众所周知的是,肿瘤在没有毛细血管芽生的条件下也能够通过其它的类型的血管来获得充足的血液供应(如套叠式血管)。因此,抗血管生成治疗药物的选择应当基于肿瘤的具体特性,在癌症中靶向那些非芽生性血管似乎是一个合理的选择。该研究提出了一个肿瘤诱导的套叠式血管生成的全新机制,这也许能为未来研发靶向这种血管形成的药物提供理论基础。
英文论文原文摘要:
Alternative Vascularization Mechanisms in Cancer
Although cancer cells are not generally controlled by normal regulatory mechanisms, tumor growth is highly dependent on the supply of oxygen, nutrients, and host-derived regulators. It is now established that tumor vasculature is not necessarily derived from endothelial cell sprouting; instead, cancer tissue can acquire its vasculature by co-option of pre-existing vessels, intussusceptive microvascular growth, postnatal vasculogenesis, glomeruloid angiogenesis, or vasculogenic mimicry. The best-known molecular pathway driving tumor vascularization is the hypoxia-adaptation mechanism. However, a broad and diverse spectrum of genetic aberrations is associated with the development of the “angiogenic phenotype.” Based on this knowledge, novel forms of antivascular modalities have been developed in the past decade.
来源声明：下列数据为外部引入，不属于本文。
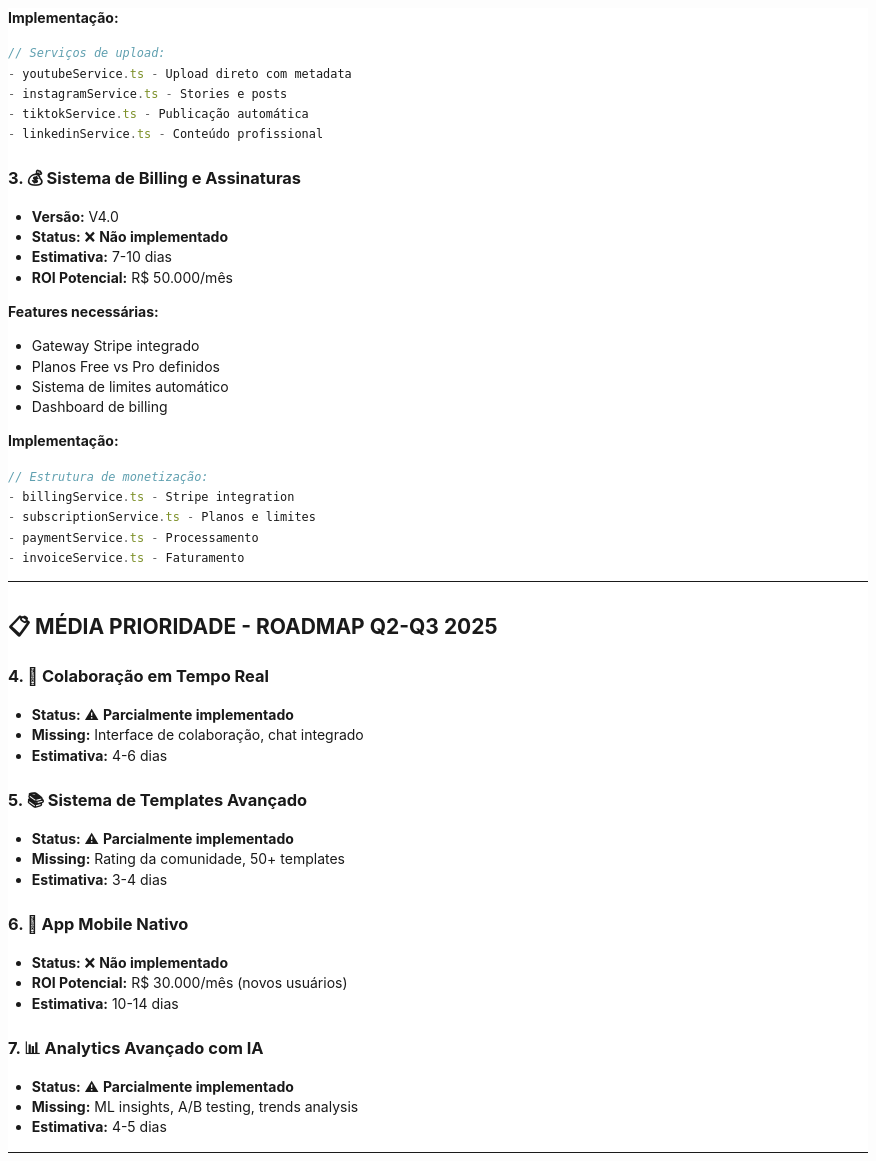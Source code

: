 **Implementação:**
```typescript
// Serviços de upload:
- youtubeService.ts - Upload direto com metadata
- instagramService.ts - Stories e posts
- tiktokService.ts - Publicação automática
- linkedinService.ts - Conteúdo profissional
```

### **3. 💰 Sistema de Billing e Assinaturas**
- **Versão:** V4.0
- **Status:** ❌ **Não implementado**
- **Estimativa:** 7-10 dias
- **ROI Potencial:** R$ 50.000/mês

**Features necessárias:**
- Gateway Stripe integrado
- Planos Free vs Pro definidos
- Sistema de limites automático
- Dashboard de billing

**Implementação:**
```typescript
// Estrutura de monetização:
- billingService.ts - Stripe integration
- subscriptionService.ts - Planos e limites
- paymentService.ts - Processamento
- invoiceService.ts - Faturamento
```

---

## 📋 **MÉDIA PRIORIDADE - ROADMAP Q2-Q3 2025**

### **4. 🤝 Colaboração em Tempo Real**
- **Status:** ⚠️ **Parcialmente implementado**
- **Missing:** Interface de colaboração, chat integrado
- **Estimativa:** 4-6 dias

### **5. 📚 Sistema de Templates Avançado**
- **Status:** ⚠️ **Parcialmente implementado**
- **Missing:** Rating da comunidade, 50+ templates
- **Estimativa:** 3-4 dias

### **6. 📱 App Mobile Nativo**
- **Status:** ❌ **Não implementado**
- **ROI Potencial:** R$ 30.000/mês (novos usuários)
- **Estimativa:** 10-14 dias

### **7. 📊 Analytics Avançado com IA**
- **Status:** ⚠️ **Parcialmente implementado**
- **Missing:** ML insights, A/B testing, trends analysis
- **Estimativa:** 4-5 dias

---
When applying these targeted therapies, the stage of tumor progression, the type of vascularization of the given cancer tissue, and the molecular machinery behind the vascularization process all need to be considered. A further challenge is finding the most appropriate combinations of antivascular therapies and standard radio- and chemotherapies. This review intends to integrate our recent knowledge in this field into a rational strategy that could be the basis for developing effective clinical modalities using antivascular therapy for cancer.